This is something that I want to experiment with -- what knife is the best for "hunting"? (gutting and skinning medium and big game) Unlike some other sorts of knives, I feel that the best "hunting" knives may not be that expensive, so I don't think it's an experiment that is going to cost me an arm and a leg.
I've been looking at a lot of desigs -- here are some of the criteria that I'm starting with:
1. A good majority of experienced hunters that show up on these sorts of posts strongly favor a small blade (in the 2.5 to 3.5 inch range). To me, this makes all the sense in the world -- when you have your hand deep in the animal separating hide from muscle or making precisions cuts when gutting, you don't want a big blade.
2. For the same reasons, along with the fact that you are going to be doing a lot of slicing through flesh, the blade should be thin, with a grind that allows clean, efficient slicing.

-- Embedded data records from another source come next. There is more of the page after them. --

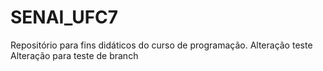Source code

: # SENAI_UFC7
Repositório para fins didáticos do curso de programação.
Alteração teste
Alteração para teste de branch
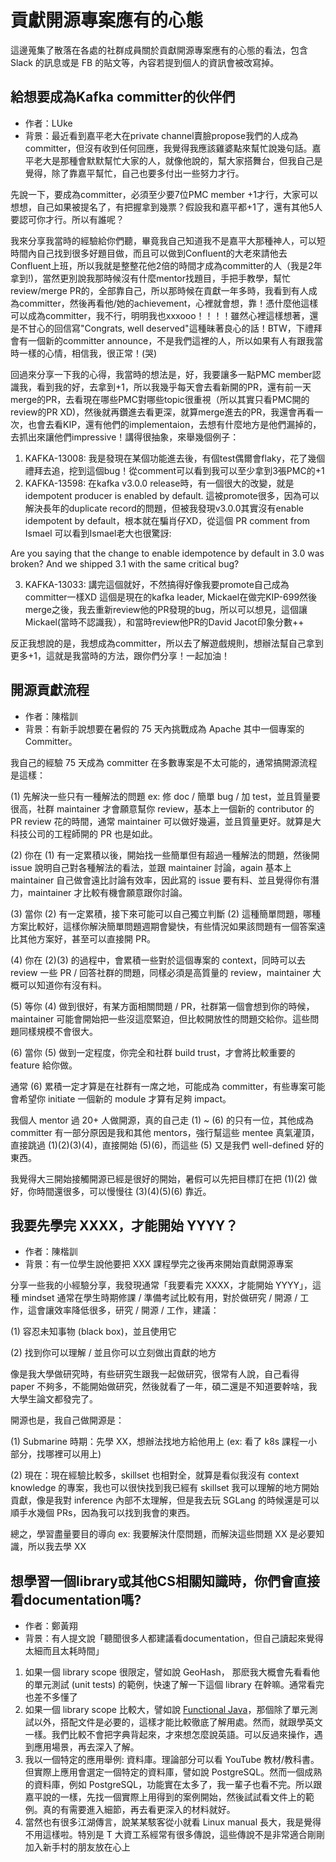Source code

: # 貢獻開源專案應有的心態

這邊蒐集了散落在各處的社群成員關於貢獻開源專案應有的心態的看法，包含 Slack 的訊息或是 FB 的貼文等，內容若提到個人的資訊會被改寫掉。

## 給想要成為Kafka committer的伙伴們

- 作者：LUke
- 背景：最近看到嘉平老大在private channel賣臉propose我們的人成為committer，但沒有收到任何回應，我覺得我應該雞婆點來幫忙說幾句話。嘉平老大是那種會默默幫忙大家的人，就像他說的，幫大家搭舞台，但我自己是覺得，除了靠嘉平幫忙，自己也要多付出一些努力才行。

先說一下，要成為committer，必須至少要7位PMC member +1才行，大家可以想想，自己如果被提名了，有把握拿到幾票？假設我和嘉平都+1了，還有其他5人要認可你才行。所以有誰呢？

我來分享我當時的經驗給你們聽，畢竟我自己知道我不是嘉平大那種神人，可以短時間內自己找到很多好題目做，而且可以做到Confluent的大老來請他去Confluent上班，所以我就是整整花他2倍的時間才成為committer的人（我是2年拿到!)，當然更別說我那時候沒有什麼mentor找題目，手把手教學，幫忙review/merge PR的，全部靠自己，所以那時候在貢獻一年多時，我看到有人成為committer，然後再看他/她的achievement，心裡就會想，靠！憑什麼他這樣可以成為committer，我不行，明明我也xxxooo！！！！雖然心裡這樣想著，還是不甘心的回信寫"Congrats, well deserved"這種昧著良心的話！BTW，下禮拜會有一個新的committer announce，不是我們這裡的人，所以如果有人有跟我當時一樣的心情，相信我，很正常！(哭)

回過來分享一下我的心得，我當時的想法是，好，我要讓多一點PMC member認識我，看到我的好，去拿到+1，所以我幾乎每天會去看新開的PR，還有前一天merge的PR，去看現在哪些PMC對哪些topic很重視（所以其實只看PMC開的review的PR XD)，然後就再鑽進去看更深，就算merge進去的PR，我還會再看一次，也會去看KIP，還有他們的implementaion，去想有什麼地方是他們漏掉的，去抓出來讓他們impressive！講得很抽象，來舉幾個例子：
1. KAFKA-13008: 我是發現在某個功能進去後，有個test偶爾會flaky，花了幾個禮拜去追，挖到這個bug！從comment可以看到我可以至少拿到3張PMC的+1
2. KAFKA-13598: 在kafka v3.0.0 release時，有一個很大的改變，就是idempotent producer is enabled by default. 這被promote很多，因為可以解決長年的duplicate record的問題，但被我發現v3.0.0其實沒有enable idempotent by default，根本就在騙肖仔XD，從這個 PR comment from Ismael 可以看到Ismael老大也很驚訝:

Are you saying that the change to enable idempotence by default in 3.0 was broken? And we shipped 3.1 with the same critical bug?

3. KAFKA-13033: 講完這個就好，不然搞得好像我要promote自己成為committer一樣XD 這個是現在的kafka leader, Mickael在做完KIP-699然後merge之後，我去重新review他的PR發現的bug，所以可以想見，這個讓Mickael(當時不認識我），和當時review他PR的David Jacot印象分數++

反正我想說的是，我想成為committer，所以去了解遊戲規則，想辦法幫自己拿到更多+1，這就是我當時的方法，跟你們分享！一起加油！

## 開源貢獻流程

- 作者：陳楷訓
- 背景：有新手說想要在暑假的 75 天內挑戰成為 Apache 其中一個專案的 Committer。

我自己的經驗 75 天成為 committer 在多數專案是不太可能的，通常搞開源流程是這樣：

(1) 先解決一些只有一種解法的問題 ex: 修 doc / 簡單 bug / 加 test，並且質量要很高，社群 maintainer 才會願意幫你 review，基本上一個新的 contributor 的 PR review 花的時間，通常 maintainer 可以做好幾遍，並且質量更好。就算是大科技公司的工程師開的 PR 也是如此。

(2) 你在 (1) 有一定累積以後，開始找一些簡單但有超過一種解法的問題，然後開 issue 說明自己對各種解法的看法，並跟 maintainer 討論，again 基本上 maintainer 自己做會遠比討論有效率，因此寫的 issue 要有料、並且覺得你有潛力，maintainer 才比較有機會願意跟你討論。

(3) 當你 (2) 有一定累積，接下來可能可以自己獨立判斷 (2) 這種簡單問題，哪種方案比較好，這樣你解決簡單問題週期會變快，有些情況如果該問題有一個答案遠比其他方案好，甚至可以直接開 PR。

(4) 你在 (2)(3) 的過程中，會累積一些對於這個專案的 context，同時可以去 review 一些 PR / 回答社群的問題，同樣必須是高質量的 review，maintainer 大概可以知道你有沒有料。

(5) 等你 (4) 做到很好，有某方面相關問題 / PR，社群第一個會想到你的時候，maintainer 可能會開始把一些沒這麼緊迫，但比較開放性的問題交給你。這些問題同樣規模不會很大。

(6) 當你 (5) 做到一定程度，你完全和社群 build trust，才會將比較重要的 feature 給你做。

通常 (6) 累積一定才算是在社群有一席之地，可能成為 committer，有些專案可能會希望你 initiate 一個新的 module 才算有足夠 impact。

我個人 mentor 過 20+ 人做開源，真的自己走 (1) ~ (6) 的只有一位，其他成為 committer 有一部分原因是我和其他 mentors，強行幫這些 mentee 真氣灌頂，直接跳過 (1)(2)(3)(4)，直接開始 (5)(6)，而這些 (5) 又是我們 well-defined 好的東西。

我覺得大三開始接觸開源已經是很好的開始，暑假可以先把目標訂在把 (1)(2) 做好，你時間還很多，可以慢慢往 (3)(4)(5)(6) 靠近。

## 我要先學完 XXXX，才能開始 YYYY？

- 作者：陳楷訓
- 背景：有一位學生說他要把 XXX 課程學完之後再來開始貢獻開源專案

分享一些我的小經驗分享，我發現通常「我要看完 XXXX，才能開始 YYYY」，這種 mindset 通常在學生時期修課 / 準備考試比較有用，對於做研究 / 開源 / 工作，這會讓效率降低很多，研究 / 開源 / 工作，建議：

(1) 容忍未知事物 (black box)，並且使用它

(2) 找到你可以理解 / 並且你可以立刻做出貢獻的地方

像是我大學做研究時，有些研究生跟我一起做研究，很常有人說，自己看得 paper 不夠多，不能開始做研究，然後就看了一年，碩二還是不知道要幹啥，我大學生論文都發完了。

開源也是，我自己做開源是：

(1) Submarine 時期：先學 XX，想辦法找地方給他用上 (ex: 看了 k8s 課程一小部分，找哪裡可以用上)

(2) 現在：現在經驗比較多，skillset 也相對全，就算是看似我沒有 context knowledge 的專案，我也可以很快找到我已經有 skillset 我可以理解的地方開始貢獻，像是我對 inference 內部不太理解，但是我去玩 SGLang 的時候還是可以順手水幾個 PRs，因為我可以找到我會的東西。

總之，學習盡量要目的導向 ex: 我要解決什麼問題，而解決這些問題 XX 是必要知識，所以我去學 XX

## 想學習一個library或其他CS相關知識時，你們會直接看documentation嗎?

- 作者：鄭黃翔
- 背景：有人提文說「聽聞很多人都建議看documentation，但自己讀起來覺得太細而且太耗時間」
1. 如果一個 library scope 很限定，譬如說 GeoHash， 那麽我大概會先看看他的單元測試 (unit tests) 的範例，快速了解一下這個 library 在幹嘛。通常看完也差不多懂了
2. 如果一個 library scope 比較大，譬如說 [Functional Java](https://github.com/functionaljava/functionaljava)，那個除了單元測試以外，搭配文件是必要的，這樣才能比較徹底了解用處。然而，就跟學英文一樣。我們比較不會把字典背起來，才來想怎麼說英語。可以反過來操作，遇到應用場景，再去深入了解。
3. 我以一個特定的應用舉例: 資料庫。理論部分可以看 YouTube 教材/教科書。但實際上應用會選定一個特定的資料庫，譬如說 PostgreSQL。然而一個成熟的資料庫，例如 PostgreSQL，功能實在太多了，我一輩子也看不完。所以跟嘉平說的一樣，先找一個實際上用得到的案例開始，然後試試看文件上的範例。真的有需要進入細節，再去看更深入的材料就好。
4. 當然也有很多江湖傳言，說某某駭客從小就看 Linux manual 長大，我是覺得不用這樣啦。特別是 T 大資工系經常有很多傳說，這些傳說不是非常適合剛剛加入新手村的朋友放在心上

3. I tend to think that the more blade belly the better (but this is something that I want to experiment with).
4. I know a Buck 110 will do a great job (as did my Old Timer cave bear as a kid), but I have to say a fixed blade is superior. Easier to clean and folders don't usually have #10 below because the blade is on the same line as the handle.
5. Since you don't want to be doing a ton of touch ups in the field, the steel needs to be able to hold a good edge, but it shouldn't be a pain to touch up in a few minutes. So, a steel with good wear resistance but also good grindability.
6. The steel should be able to take a sharp edge.
7. I'm still not sure what the best sort of blade-tip is. Should it be designed not to puncture things you don't want to puncture, like a drop-point or traditional skinner tip, or should it have a sharp tip that you can use to puncture hide, etc. when you need to? UPDATE: After processing a deer with my sharpfinger, I decided that I like a pointy blade for making the initial punctures of the hide, etc.
8. The knife should have a general sleek, low profile. No gut hooks or big hand guards or end caps. This includes a small maneuverable handle. You are going to be maneuvering in tight places.
9. The handle should be something that isn't going to soak all the blood and gunk in and can be cleaned easily.
10. This may just be my opinion, but so far I have tended to like a design where the blade edge sits below the handle (down by or below my knuckles when I am holding it). This is one of the harder features to find.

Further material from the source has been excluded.